No. It's not bunk, Don't mean to get off topic-but maybe I'm not. I understand more people have lymphedema (lymphoedema) than previously thought.

As I look around at the residents in my senior living I've noticed many of them have red and swollen lower legs that could be lymphedema. My docs have said diabetic neuropathy, peripheral artery disease, cellulitis , etc but no one really thinks it's lymphedema. But I do and I am usually in tune with my body. Most likely for me it is a combination of diabetic neuropathy and lymphedema.

The clinic recommended the dry brush and had an expensive one I could buy. A nice therapist was very helpful showing me things I could do at home when I told her the clinic charged too much.
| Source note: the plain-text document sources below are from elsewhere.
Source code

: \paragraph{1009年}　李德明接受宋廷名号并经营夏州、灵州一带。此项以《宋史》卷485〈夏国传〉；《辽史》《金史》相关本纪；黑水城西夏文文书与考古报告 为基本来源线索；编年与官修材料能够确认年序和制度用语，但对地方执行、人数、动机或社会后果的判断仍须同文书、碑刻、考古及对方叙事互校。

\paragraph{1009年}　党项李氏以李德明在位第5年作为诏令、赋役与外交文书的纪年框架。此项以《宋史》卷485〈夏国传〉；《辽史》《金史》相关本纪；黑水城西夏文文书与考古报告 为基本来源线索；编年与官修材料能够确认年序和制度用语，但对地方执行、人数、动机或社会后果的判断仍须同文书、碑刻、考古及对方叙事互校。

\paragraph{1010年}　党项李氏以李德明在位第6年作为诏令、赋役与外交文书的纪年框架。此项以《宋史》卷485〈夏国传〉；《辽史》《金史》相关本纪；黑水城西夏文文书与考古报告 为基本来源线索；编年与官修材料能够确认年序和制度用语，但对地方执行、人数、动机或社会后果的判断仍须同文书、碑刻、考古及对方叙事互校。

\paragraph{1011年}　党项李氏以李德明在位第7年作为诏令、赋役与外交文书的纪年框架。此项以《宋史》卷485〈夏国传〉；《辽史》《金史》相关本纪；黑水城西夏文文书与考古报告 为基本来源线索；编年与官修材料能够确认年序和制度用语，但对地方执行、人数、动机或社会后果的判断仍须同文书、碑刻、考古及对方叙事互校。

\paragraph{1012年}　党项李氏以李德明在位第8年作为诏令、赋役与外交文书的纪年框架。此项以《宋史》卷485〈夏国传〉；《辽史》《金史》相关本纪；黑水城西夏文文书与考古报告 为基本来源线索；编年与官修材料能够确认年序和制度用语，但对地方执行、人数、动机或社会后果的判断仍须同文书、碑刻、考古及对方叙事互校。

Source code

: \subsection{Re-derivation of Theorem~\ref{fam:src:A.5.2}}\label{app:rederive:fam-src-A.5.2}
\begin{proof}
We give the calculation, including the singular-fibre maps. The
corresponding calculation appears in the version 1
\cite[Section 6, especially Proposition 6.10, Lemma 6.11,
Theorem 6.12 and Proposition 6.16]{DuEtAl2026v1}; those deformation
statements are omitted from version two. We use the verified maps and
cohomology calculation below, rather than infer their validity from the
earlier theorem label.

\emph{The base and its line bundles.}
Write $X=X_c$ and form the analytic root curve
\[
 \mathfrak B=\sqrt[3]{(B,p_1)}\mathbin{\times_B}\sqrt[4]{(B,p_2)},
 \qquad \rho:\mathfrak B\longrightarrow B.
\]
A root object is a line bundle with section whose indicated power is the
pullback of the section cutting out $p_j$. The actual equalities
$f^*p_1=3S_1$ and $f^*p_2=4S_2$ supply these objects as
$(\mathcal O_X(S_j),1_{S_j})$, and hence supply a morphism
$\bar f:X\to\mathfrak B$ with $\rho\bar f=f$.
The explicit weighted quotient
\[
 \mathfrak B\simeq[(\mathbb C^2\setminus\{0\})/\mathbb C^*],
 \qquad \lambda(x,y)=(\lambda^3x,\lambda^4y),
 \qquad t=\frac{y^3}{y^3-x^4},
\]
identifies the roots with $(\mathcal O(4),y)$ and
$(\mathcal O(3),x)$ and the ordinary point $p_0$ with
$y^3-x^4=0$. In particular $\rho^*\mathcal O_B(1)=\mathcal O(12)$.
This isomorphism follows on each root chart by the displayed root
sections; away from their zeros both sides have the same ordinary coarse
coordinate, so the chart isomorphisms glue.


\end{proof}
I went to Sprouts(US) - I think any health store would have dry brushes- and bought a soft bristle brush about 10 inches long with very soft bristles round in shape and about 3 inches in diameter at one end of the brush.

The procedure is you gently brush up your leg (for me-ankle to knee) in an upward motion toward the heart. The touch of the brush should be very very light almost like a butterfly or very light fingertips. This encourages the movement of thick mucin up and out of the cells. Tip: If you are brushing your arms or abdomen always brush toward you heart.

It is not permanent but I do it when my legs feel heavy, achy, and are hurting. I only have to do it about 5 minutes until the pain from the swelling is relieved enough to be comfortable. Mostly I do this at night if my legs wake me up.

Sorry to hog the thyroid site for this but maybe others have the same problem.

By the way, I just took a moment and joined the LSN (Lymphoedema Support Network) here on Health Unlocked. It is my 3rd forum and only glanced at some posts. I did see where in the US some studies are pointing to the Ketogenic diet as helpful for us. Will read indepth later on today.

Hope this helps. I'm anxious to get on top of this because my legs interfere with my sleep.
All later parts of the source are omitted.